▸ **Work task**: Line filter on the word "epsilon": copy each matching line from the entries.

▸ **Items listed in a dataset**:
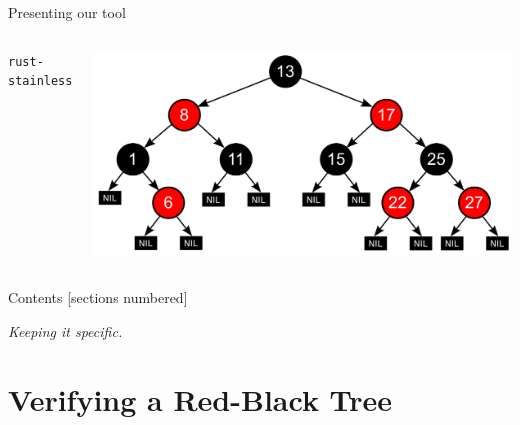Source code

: \begin{frame}{Presenting our tool}
  \begin{columns}
  \centering
  \Large{\texttt{rust-stainless}}

  \centering
  \includegraphics[width=\textwidth]{img/rbtree.png}
\end{columns}
\end{frame}


\begin{frame}{Contents}
  [sections numbered]

  \tableofcontents%

  \textit{Keeping it specific.}
\end{frame}

\section{Verifying a Red-Black Tree}

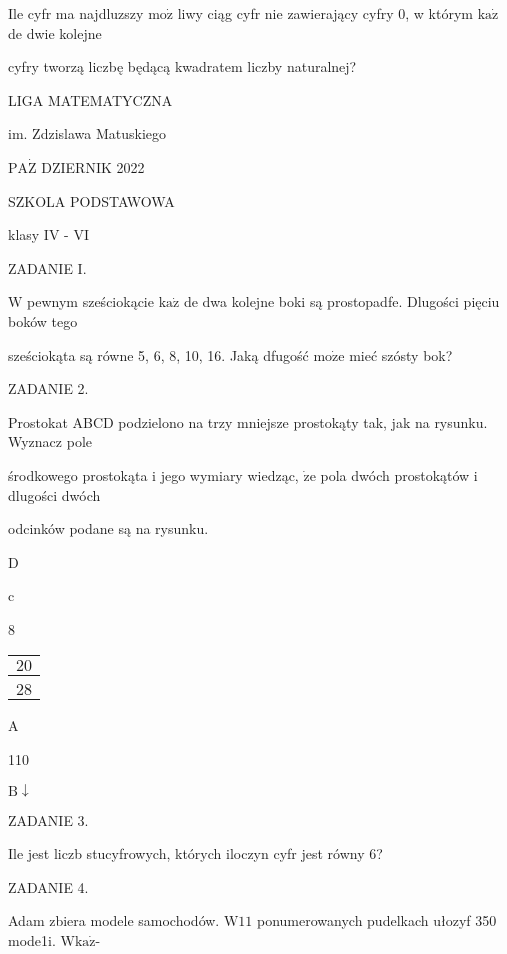 \documentclass[a4paper,12pt]{article}
\begin{document}
Ile cyfr ma najdluzszy $\mathrm{m}\mathrm{o}\dot{\mathrm{z}}$ liwy ciąg cyfr nie zawierający cyfry 0, w którym $\mathrm{k}\mathrm{a}\dot{\mathrm{z}}$ de dwie kolejne

cyfry tworzą liczbę będącą kwadratem liczby naturalnej?






LIGA MATEMATYCZNA

im. Zdzislawa Matuskiego

$\mathrm{P}\mathrm{A}\dot{\mathrm{Z}}$ DZIERNIK 2022

SZKOLA PODSTAWOWA

klasy IV - VI

ZADANIE I.

$\mathrm{W}$ pewnym sześciokącie $\mathrm{k}\mathrm{a}\dot{\mathrm{z}}$ de dwa kolejne boki są prostopadfe. Dlugości pięciu boków tego

sześciokąta są równe 5, 6, 8, 10, 16. Jaką dfugość $\mathrm{m}\mathrm{o}\dot{\mathrm{z}}\mathrm{e}$ mieć szósty bok?

ZADANIE 2.

Prostokat ABCD podzielono na trzy mniejsze prostokąty tak, jak na rysunku. Wyznacz pole

środkowego prostokąta i jego wymiary wiedząc, $\dot{\mathrm{z}}\mathrm{e}$ pola dwóch prostokątów i dlugości dwóch

odcinków podane są na rysunku.

D

c

8
\begin{center}
\begin{tabular}{|l|}
\hline
\multicolumn{1}{|l|}{$20$}	\\
\hline
\multicolumn{1}{|l|}{}	\\
\hline
\multicolumn{1}{|l|}{ $28$}	\\
\hline
\end{tabular}

\end{center}
A

110

$\mathrm{B}\downarrow$

ZADANIE 3.

Ile jest liczb stucyfrowych, których iloczyn cyfr jest równy 6?

ZADANIE 4.

Adam zbiera modele samochodów. $\mathrm{W}11$ ponumerowanych pudelkach ułozyf 350 mode1i. $\mathrm{W}\mathrm{k}\mathrm{a}\dot{\mathrm{z}}$-
\end{document}
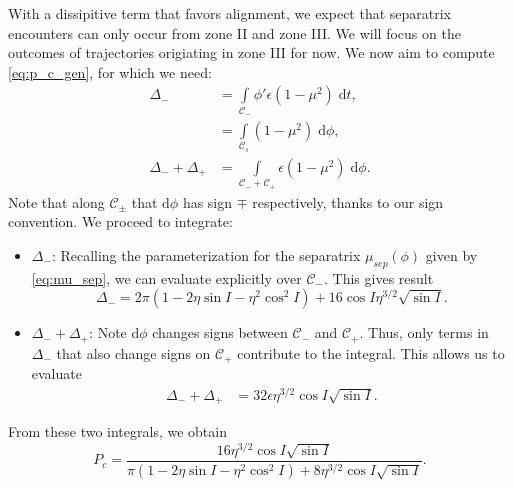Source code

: \documentclass[
        fleqn,
        usenatbib,
    ]{mnras}
\newcommand*{\p}[1]{\left(#1\right)}
\begin{document}
With a dissipitive term that favors alignment, we expect that separatrix
encounters can only occur from zone II and zone III\@. We will focus on the
outcomes of trajectories origiating in zone III for now. We now aim to compute
\autoref{eq:p_c_gen}, for which we need:
\begin{subequations}
    \begin{align}
        \Delta_- &= \int\limits_{\mathcal{C}_-}
                \phi'\epsilon\p{1 - \mu^2}\;\mathrm{d}t,\nonumber\\
            &= \int\limits_{\mathcal{C}_s}
                \p{1 - \mu^2}\;\mathrm{d}\phi,\\
        \Delta_- + \Delta_+ &= \int\limits_{\mathcal{C}_- + \mathcal{C}_+}
            \epsilon\p{1 - \mu^2}\;\mathrm{d}\phi.
    \end{align}
\end{subequations}
Note that along $\mathcal{C}_{\pm}$ that $\mathrm{d}\phi$ has sign $\mp$
respectively, thanks to our sign convention. We proceed to integrate:
\begin{itemize}
    \item $\Delta_-$: Recalling the parameterization for the separatrix
        $\mu_{sep}(\phi)$ given by \autoref{eq:mu_sep}, we can evaluate
        explicitly over $\mathcal{C}_-$. This gives result
        \begin{equation}
            \Delta_- = 2\pi\p{1 - 2\eta \sin I - \eta^2 \cos^2 I}
                + 16\cos I \eta^{3/2}\sqrt{\sin I}.
        \end{equation}

    \item $\Delta_- + \Delta_+$: Note $\mathrm{d}\phi$ changes signs between
        $\mathcal{C}_-$ and $\mathcal{C}_+$. Thus, only terms in $\Delta_-$ that
        also change signs on $\mathcal{C}_+$ contribute to the integral. This
        allows us to evaluate
        \begin{align}
            \Delta_- + \Delta_+ &= 32\epsilon \eta^{3/2} \cos I \sqrt{\sin I}.
        \end{align}
\end{itemize}
From these two integrals, we obtain
\begin{equation}
    P_c = \frac{16\eta^{3/2}\cos I \sqrt{\sin I}}{\pi
        \p{1 - 2\eta \sin I - \eta^2 \cos^2 I}
        + 8\eta^{3/2}\cos I \sqrt{\sin I}}.\label{eq:p1pc}
\end{equation}
\end{document}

▸ **Written reply**:
                \phi'\epsilon\p{1 - \mu^2}\;\mathrm{d}t,\nonumber\\
            \epsilon\p{1 - \mu^2}\;\mathrm{d}\phi.
            \Delta_- + \Delta_+ &= 32\epsilon \eta^{3/2} \cos I \sqrt{\sin I}.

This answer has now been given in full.